C’est autant comme le cas de la Guinée-Bissau, de la Côte d’Ivoire et de la Guinée, l’incohérence et la légèreté de la CEDEAO dans la gestion de ce dossier risquent de saper la crédibilité et la légitimité de l’organisation sous régionale la plus élaborée et la plus efficace en Afrique.
Le Mali :
- Pays en proie à une guerre identitaire et religieuse, avec des fractures profondes du territoire, des cœurs et des esprits.
- Histoire de coups d’Etat militaire dus aux mêmes frustrations et un sentiment parfois d’inefficacité de l’Etat à sécuriser les personnes.
Mais des récriminations graves contre les dirigeants démocratiquement élus. A qui on reproche le tripatouillage du processus électoral et une complicité dans l’enlèvement et la détention arbitraire du chef de file de l’opposition par des groupes djihadistes.
- la réélection contestée du président IBK pour son second mandat a été obtenue par césarienne a qui les maliens reprochent plusieurs années de gouvernance basée sur le clientélisme au plus haut niveau: famille, ami, connivence avec les religieux, connivence avec des groupes djihadistes corroborée par l’enlèvement et la détention spectaculaire du principal opposant à son régime…

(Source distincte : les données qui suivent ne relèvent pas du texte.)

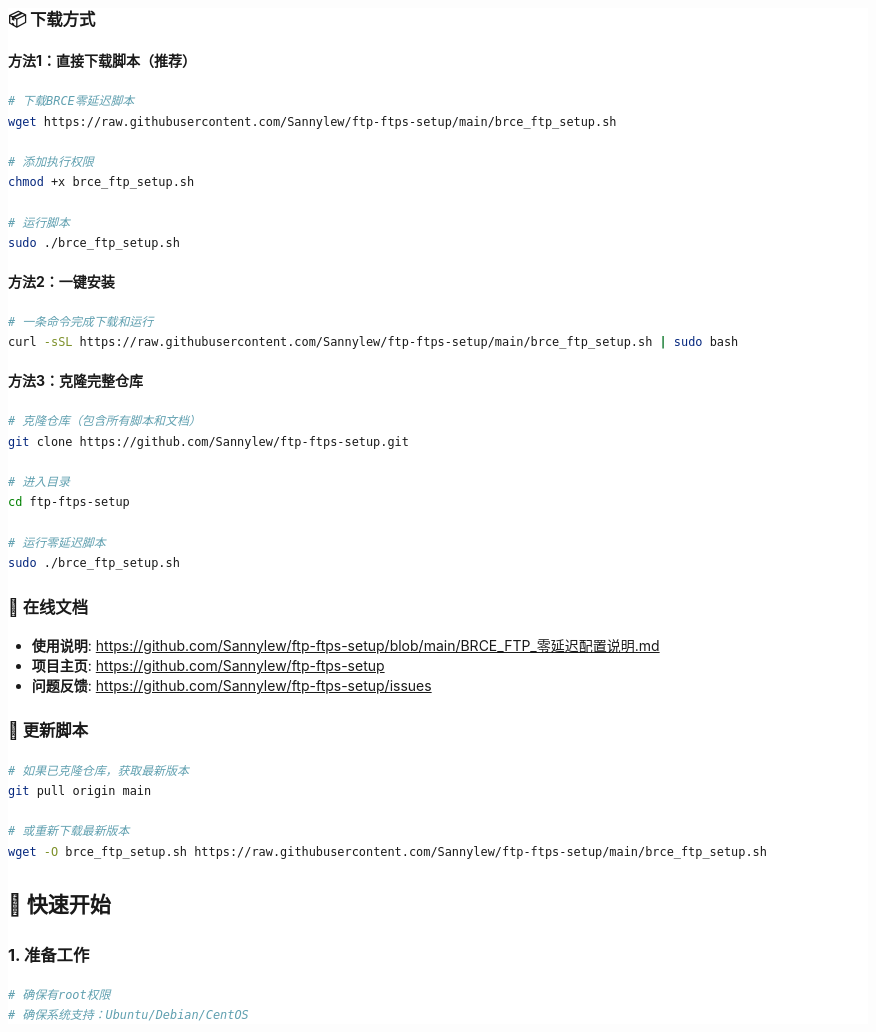 ### 📦 **下载方式**

#### **方法1：直接下载脚本（推荐）**
```bash
# 下载BRCE零延迟脚本
wget https://raw.githubusercontent.com/Sannylew/ftp-ftps-setup/main/brce_ftp_setup.sh

# 添加执行权限
chmod +x brce_ftp_setup.sh

# 运行脚本
sudo ./brce_ftp_setup.sh
```

#### **方法2：一键安装**
```bash
# 一条命令完成下载和运行
curl -sSL https://raw.githubusercontent.com/Sannylew/ftp-ftps-setup/main/brce_ftp_setup.sh | sudo bash
```

#### **方法3：克隆完整仓库**
```bash
# 克隆仓库（包含所有脚本和文档）
git clone https://github.com/Sannylew/ftp-ftps-setup.git

# 进入目录
cd ftp-ftps-setup

# 运行零延迟脚本
sudo ./brce_ftp_setup.sh
```

### 📖 **在线文档**
- **使用说明**: https://github.com/Sannylew/ftp-ftps-setup/blob/main/BRCE_FTP_零延迟配置说明.md
- **项目主页**: https://github.com/Sannylew/ftp-ftps-setup
- **问题反馈**: https://github.com/Sannylew/ftp-ftps-setup/issues

### 🔄 **更新脚本**
```bash
# 如果已克隆仓库，获取最新版本
git pull origin main

# 或重新下载最新版本
wget -O brce_ftp_setup.sh https://raw.githubusercontent.com/Sannylew/ftp-ftps-setup/main/brce_ftp_setup.sh
```

## 🚀 快速开始

### 1. 准备工作
```bash
# 确保有root权限
# 确保系统支持：Ubuntu/Debian/CentOS
```
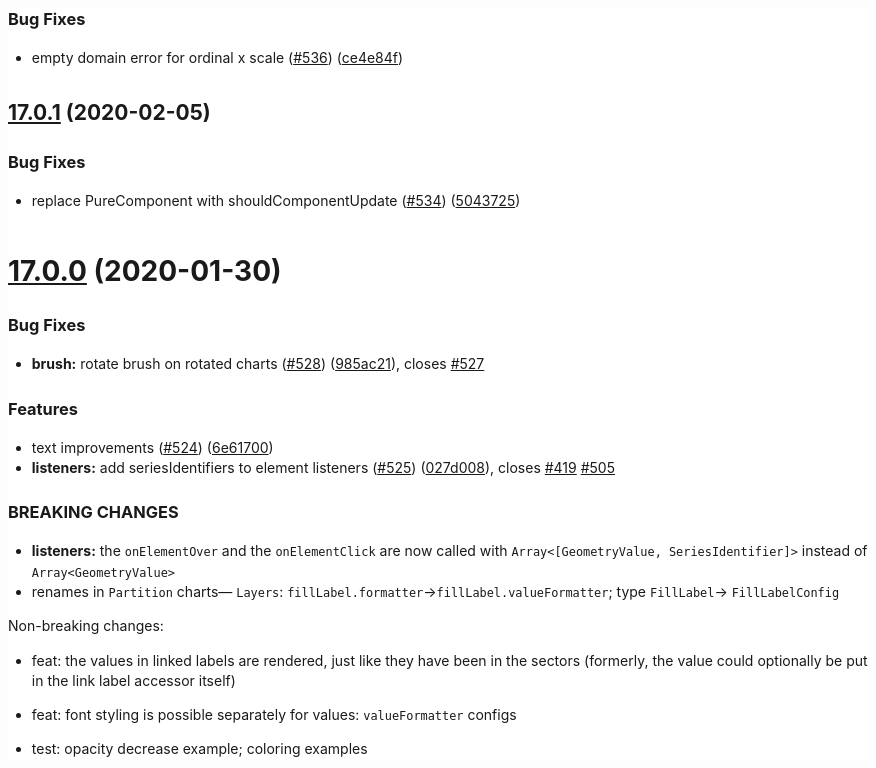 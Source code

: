 
### Bug Fixes

* empty domain error for ordinal x scale ([#536](https://github.com/elastic/elastic-charts/issues/536)) ([ce4e84f](https://github.com/elastic/elastic-charts/commit/ce4e84fac8b51861cde377303ecaf9038611158b))

## [17.0.1](https://github.com/elastic/elastic-charts/compare/v17.0.0...v17.0.1) (2020-02-05)


### Bug Fixes

* replace PureComponent with shouldComponentUpdate ([#534](https://github.com/elastic/elastic-charts/issues/534)) ([5043725](https://github.com/elastic/elastic-charts/commit/5043725b7581bfea2340ca5323743d9fe03a4e19))

# [17.0.0](https://github.com/elastic/elastic-charts/compare/v16.2.1...v17.0.0) (2020-01-30)


### Bug Fixes

* **brush:** rotate brush on rotated charts ([#528](https://github.com/elastic/elastic-charts/issues/528)) ([985ac21](https://github.com/elastic/elastic-charts/commit/985ac21e1e6669d812dd9cf6c688668eee06aa65)), closes [#527](https://github.com/elastic/elastic-charts/issues/527)


### Features

* text improvements ([#524](https://github.com/elastic/elastic-charts/issues/524)) ([6e61700](https://github.com/elastic/elastic-charts/commit/6e617007f953e23cb96bef610f7ea2ce5a81161a))
* **listeners:** add seriesIdentifiers to element listeners ([#525](https://github.com/elastic/elastic-charts/issues/525)) ([027d008](https://github.com/elastic/elastic-charts/commit/027d008b79996ac465b062fd9b7ecace10a3080f)), closes [#419](https://github.com/elastic/elastic-charts/issues/419) [#505](https://github.com/elastic/elastic-charts/issues/505)


### BREAKING CHANGES

* **listeners:** the `onElementOver` and the `onElementClick` are now called with
`Array<[GeometryValue, SeriesIdentifier]>` instead of `Array<GeometryValue>`
* renames in `Partition` charts— `Layers`: `fillLabel.formatter`->`fillLabel.valueFormatter`; type `FillLabel`-> `FillLabelConfig`

Non-breaking changes:

* feat: the values in linked labels are rendered, just like they have been in the sectors (formerly, the value could optionally be put in the link label accessor itself)

* feat: font styling is possible separately for values: `valueFormatter` configs

* test: opacity decrease example; coloring examples
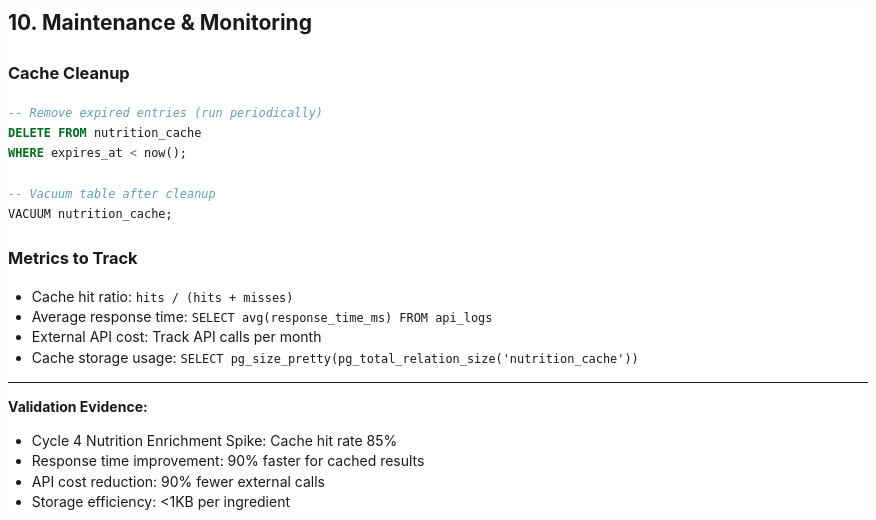 ## 10. Maintenance & Monitoring

### Cache Cleanup
```sql
-- Remove expired entries (run periodically)
DELETE FROM nutrition_cache 
WHERE expires_at < now();

-- Vacuum table after cleanup
VACUUM nutrition_cache;
```

### Metrics to Track
- Cache hit ratio: `hits / (hits + misses)`
- Average response time: `SELECT avg(response_time_ms) FROM api_logs`
- External API cost: Track API calls per month
- Cache storage usage: `SELECT pg_size_pretty(pg_total_relation_size('nutrition_cache'))`

---

**Validation Evidence:**
- Cycle 4 Nutrition Enrichment Spike: Cache hit rate 85%
- Response time improvement: 90% faster for cached results
- API cost reduction: 90% fewer external calls
- Storage efficiency: <1KB per ingredient  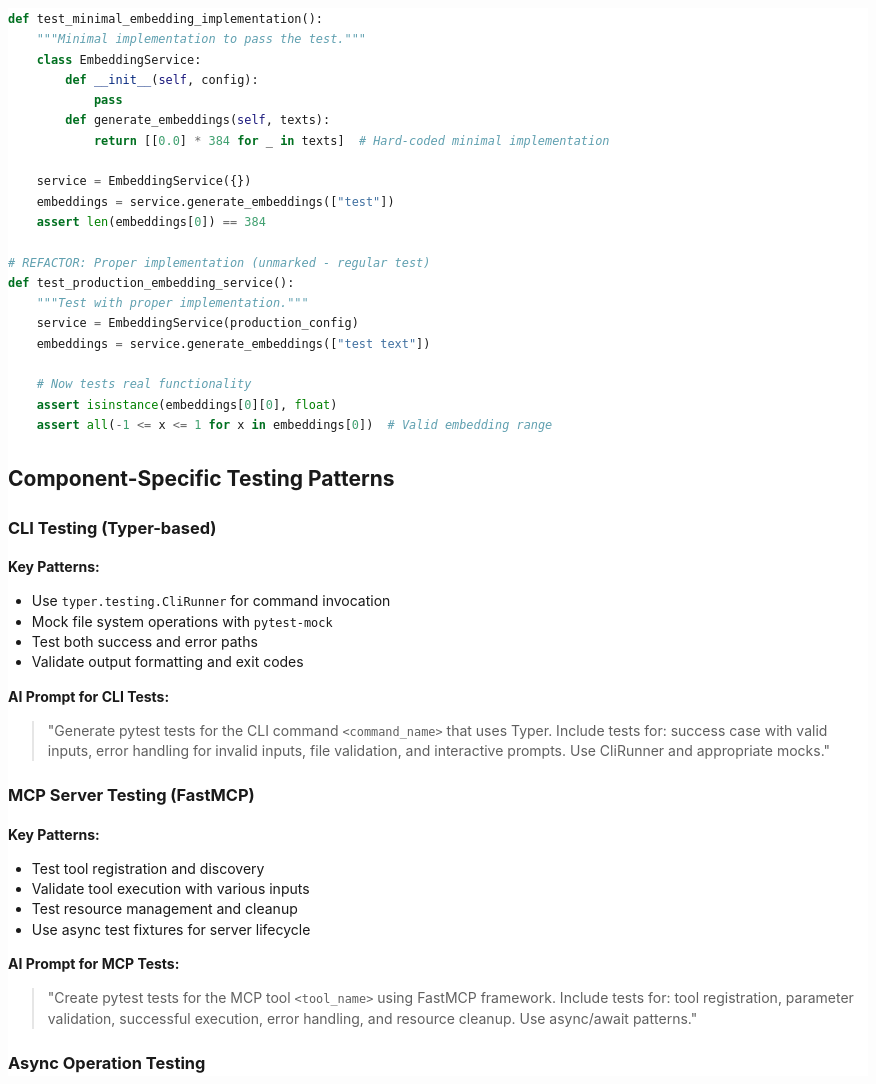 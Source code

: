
```python
def test_minimal_embedding_implementation():
    """Minimal implementation to pass the test."""
    class EmbeddingService:
        def __init__(self, config):
            pass
        def generate_embeddings(self, texts):
            return [[0.0] * 384 for _ in texts]  # Hard-coded minimal implementation
    
    service = EmbeddingService({})
    embeddings = service.generate_embeddings(["test"])
    assert len(embeddings[0]) == 384

# REFACTOR: Proper implementation (unmarked - regular test)
def test_production_embedding_service():
    """Test with proper implementation."""
    service = EmbeddingService(production_config)
    embeddings = service.generate_embeddings(["test text"])
    
    # Now tests real functionality
    assert isinstance(embeddings[0][0], float)
    assert all(-1 <= x <= 1 for x in embeddings[0])  # Valid embedding range
```

## Component-Specific Testing Patterns

### CLI Testing (Typer-based)

**Key Patterns:**
- Use `typer.testing.CliRunner` for command invocation
- Mock file system operations with `pytest-mock`
- Test both success and error paths
- Validate output formatting and exit codes

**AI Prompt for CLI Tests:**
> "Generate pytest tests for the CLI command `<command_name>` that uses Typer. Include tests for: success case with valid inputs, error handling for invalid inputs, file validation, and interactive prompts. Use CliRunner and appropriate mocks."

### MCP Server Testing (FastMCP)

**Key Patterns:**  
- Test tool registration and discovery
- Validate tool execution with various inputs
- Test resource management and cleanup
- Use async test fixtures for server lifecycle

**AI Prompt for MCP Tests:**
> "Create pytest tests for the MCP tool `<tool_name>` using FastMCP framework. Include tests for: tool registration, parameter validation, successful execution, error handling, and resource cleanup. Use async/await patterns."

### Async Operation Testing
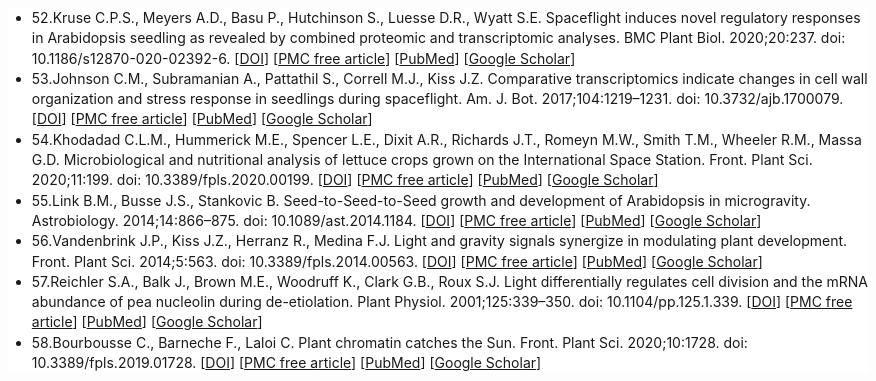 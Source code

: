 *   52.Kruse C.P.S., Meyers A.D., Basu P., Hutchinson S., Luesse D.R., Wyatt S.E. Spaceflight induces novel regulatory responses in Arabidopsis seedling as revealed by combined proteomic and transcriptomic analyses. BMC Plant Biol. 2020;20:237. doi: 10.1186/s12870-020-02392-6. \[[DOI](https://doi.org/10.1186/s12870-020-02392-6)\] \[[PMC free article](https://www.ncbi.nlm.nih.gov/articles/PMC7251690/)\] \[[PubMed](https://pubmed.ncbi.nlm.nih.gov/32460700/)\] \[[Google Scholar](https://scholar.google.com/scholar_lookup?journal=BMC%20Plant%20Biol.&title=Spaceflight%20induces%20novel%20regulatory%20responses%20in%20Arabidopsis%20seedling%20as%20revealed%20by%20combined%20proteomic%20and%20transcriptomic%20analyses&author=C.P.S.%20Kruse&author=A.D.%20Meyers&author=P.%20Basu&author=S.%20Hutchinson&author=D.R.%20Luesse&volume=20&publication_year=2020&pages=237&pmid=32460700&doi=10.1186/s12870-020-02392-6&)\]
*   53.Johnson C.M., Subramanian A., Pattathil S., Correll M.J., Kiss J.Z. Comparative transcriptomics indicate changes in cell wall organization and stress response in seedlings during spaceflight. Am. J. Bot. 2017;104:1219–1231. doi: 10.3732/ajb.1700079. \[[DOI](https://doi.org/10.3732/ajb.1700079)\] \[[PMC free article](https://www.ncbi.nlm.nih.gov/articles/PMC5821596/)\] \[[PubMed](https://pubmed.ncbi.nlm.nih.gov/28827451/)\] \[[Google Scholar](https://scholar.google.com/scholar_lookup?journal=Am.%20J.%20Bot.&title=Comparative%20transcriptomics%20indicate%20changes%20in%20cell%20wall%20organization%20and%20stress%20response%20in%20seedlings%20during%20spaceflight&author=C.M.%20Johnson&author=A.%20Subramanian&author=S.%20Pattathil&author=M.J.%20Correll&author=J.Z.%20Kiss&volume=104&publication_year=2017&pages=1219-1231&pmid=28827451&doi=10.3732/ajb.1700079&)\]
*   54.Khodadad C.L.M., Hummerick M.E., Spencer L.E., Dixit A.R., Richards J.T., Romeyn M.W., Smith T.M., Wheeler R.M., Massa G.D. Microbiological and nutritional analysis of lettuce crops grown on the International Space Station. Front. Plant Sci. 2020;11:199. doi: 10.3389/fpls.2020.00199. \[[DOI](https://doi.org/10.3389/fpls.2020.00199)\] \[[PMC free article](https://www.ncbi.nlm.nih.gov/articles/PMC7067979/)\] \[[PubMed](https://pubmed.ncbi.nlm.nih.gov/32210992/)\] \[[Google Scholar](https://scholar.google.com/scholar_lookup?journal=Front.%20Plant%20Sci.&title=Microbiological%20and%20nutritional%20analysis%20of%20lettuce%20crops%20grown%20on%20the%20International%20Space%20Station&author=C.L.M.%20Khodadad&author=M.E.%20Hummerick&author=L.E.%20Spencer&author=A.R.%20Dixit&author=J.T.%20Richards&volume=11&publication_year=2020&pages=199&pmid=32210992&doi=10.3389/fpls.2020.00199&)\]
*   55.Link B.M., Busse J.S., Stankovic B. Seed-to-Seed-to-Seed growth and development of Arabidopsis in microgravity. Astrobiology. 2014;14:866–875. doi: 10.1089/ast.2014.1184. \[[DOI](https://doi.org/10.1089/ast.2014.1184)\] \[[PMC free article](https://www.ncbi.nlm.nih.gov/articles/PMC4201294/)\] \[[PubMed](https://pubmed.ncbi.nlm.nih.gov/25317938/)\] \[[Google Scholar](https://scholar.google.com/scholar_lookup?journal=Astrobiology&title=Seed-to-Seed-to-Seed%20growth%20and%20development%20of%20Arabidopsis%20in%20microgravity&author=B.M.%20Link&author=J.S.%20Busse&author=B.%20Stankovic&volume=14&publication_year=2014&pages=866-875&pmid=25317938&doi=10.1089/ast.2014.1184&)\]
*   56.Vandenbrink J.P., Kiss J.Z., Herranz R., Medina F.J. Light and gravity signals synergize in modulating plant development. Front. Plant Sci. 2014;5:563. doi: 10.3389/fpls.2014.00563. \[[DOI](https://doi.org/10.3389/fpls.2014.00563)\] \[[PMC free article](https://www.ncbi.nlm.nih.gov/articles/PMC4211383/)\] \[[PubMed](https://pubmed.ncbi.nlm.nih.gov/25389428/)\] \[[Google Scholar](https://scholar.google.com/scholar_lookup?journal=Front.%20Plant%20Sci.&title=Light%20and%20gravity%20signals%20synergize%20in%20modulating%20plant%20development&author=J.P.%20Vandenbrink&author=J.Z.%20Kiss&author=R.%20Herranz&author=F.J.%20Medina&volume=5&publication_year=2014&pages=563&pmid=25389428&doi=10.3389/fpls.2014.00563&)\]
*   57.Reichler S.A., Balk J., Brown M.E., Woodruff K., Clark G.B., Roux S.J. Light differentially regulates cell division and the mRNA abundance of pea nucleolin during de-etiolation. Plant Physiol. 2001;125:339–350. doi: 10.1104/pp.125.1.339. \[[DOI](https://doi.org/10.1104/pp.125.1.339)\] \[[PMC free article](https://www.ncbi.nlm.nih.gov/articles/PMC61014/)\] \[[PubMed](https://pubmed.ncbi.nlm.nih.gov/11154341/)\] \[[Google Scholar](https://scholar.google.com/scholar_lookup?journal=Plant%20Physiol.&title=Light%20differentially%20regulates%20cell%20division%20and%20the%20mRNA%20abundance%20of%20pea%20nucleolin%20during%20de-etiolation&author=S.A.%20Reichler&author=J.%20Balk&author=M.E.%20Brown&author=K.%20Woodruff&author=G.B.%20Clark&volume=125&publication_year=2001&pages=339-350&pmid=11154341&doi=10.1104/pp.125.1.339&)\]
*   58.Bourbousse C., Barneche F., Laloi C. Plant chromatin catches the Sun. Front. Plant Sci. 2020;10:1728. doi: 10.3389/fpls.2019.01728. \[[DOI](https://doi.org/10.3389/fpls.2019.01728)\] \[[PMC free article](https://www.ncbi.nlm.nih.gov/articles/PMC6992579/)\] \[[PubMed](https://pubmed.ncbi.nlm.nih.gov/32038692/)\] \[[Google Scholar](https://scholar.google.com/scholar_lookup?journal=Front.%20Plant%20Sci.&title=Plant%20chromatin%20catches%20the%20Sun&author=C.%20Bourbousse&author=F.%20Barneche&author=C.%20Laloi&volume=10&publication_year=2020&pages=1728&pmid=32038692&doi=10.3389/fpls.2019.01728&)\]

- Le contexte actuel est la particularité critique en terme de perte de confiance des populations au pouvoir en place: mauvaise élection ayant entraîné un éclatement précipité des alliances politiques, sociales et confessionnelles entre le président IBk et ses alliés d’hier.
- L’imam Dicko apparaît comme une figure emblématique d’une vague de déception et frustration d’une partie importante de la population malienne. Ancien allié d’IBK qui fait et défait des gouvernements, Predicateur influent, Notable respecté par les maliens…
- devant un régime en agonie politique par manque de souffle populaire et une population aux mentalités revanchardes qui font appel à la rescousse d’une armée désorganisée, essoufflée et démoralisée par plusieurs années de guerres asymétriques et de violences de tous ordres.
- Là,la corruption, le laxisme et la pauvreté ayant induit la population à un désespoir viscéral ont mis le pouvoir d’Ibk dans une situation d’isolement total.
Ce qui a permis à une armée habituée des coups d’Etat de lui déposer sans effusion de sang.
En guise d’analyse,il s’agit d’un coup de force de l’armée applaudie par la population qui était en position de défaire un homme dont la poigne et le leadership étaient contestés.
Nous sommes dans une situation ambivalente qui soit :
⁃ du point de vue juridique, est une illégalité légitime;
⁃du point de vue Politique,une souveraineté exercée en violation des règles de bienséance démocratique mais assumée par une population désabusée;
⁃ Une remise en cause de la CEDEAO qui frise une défiance de la communauté par le peuple malien, avec des antécédents similaires malheureux.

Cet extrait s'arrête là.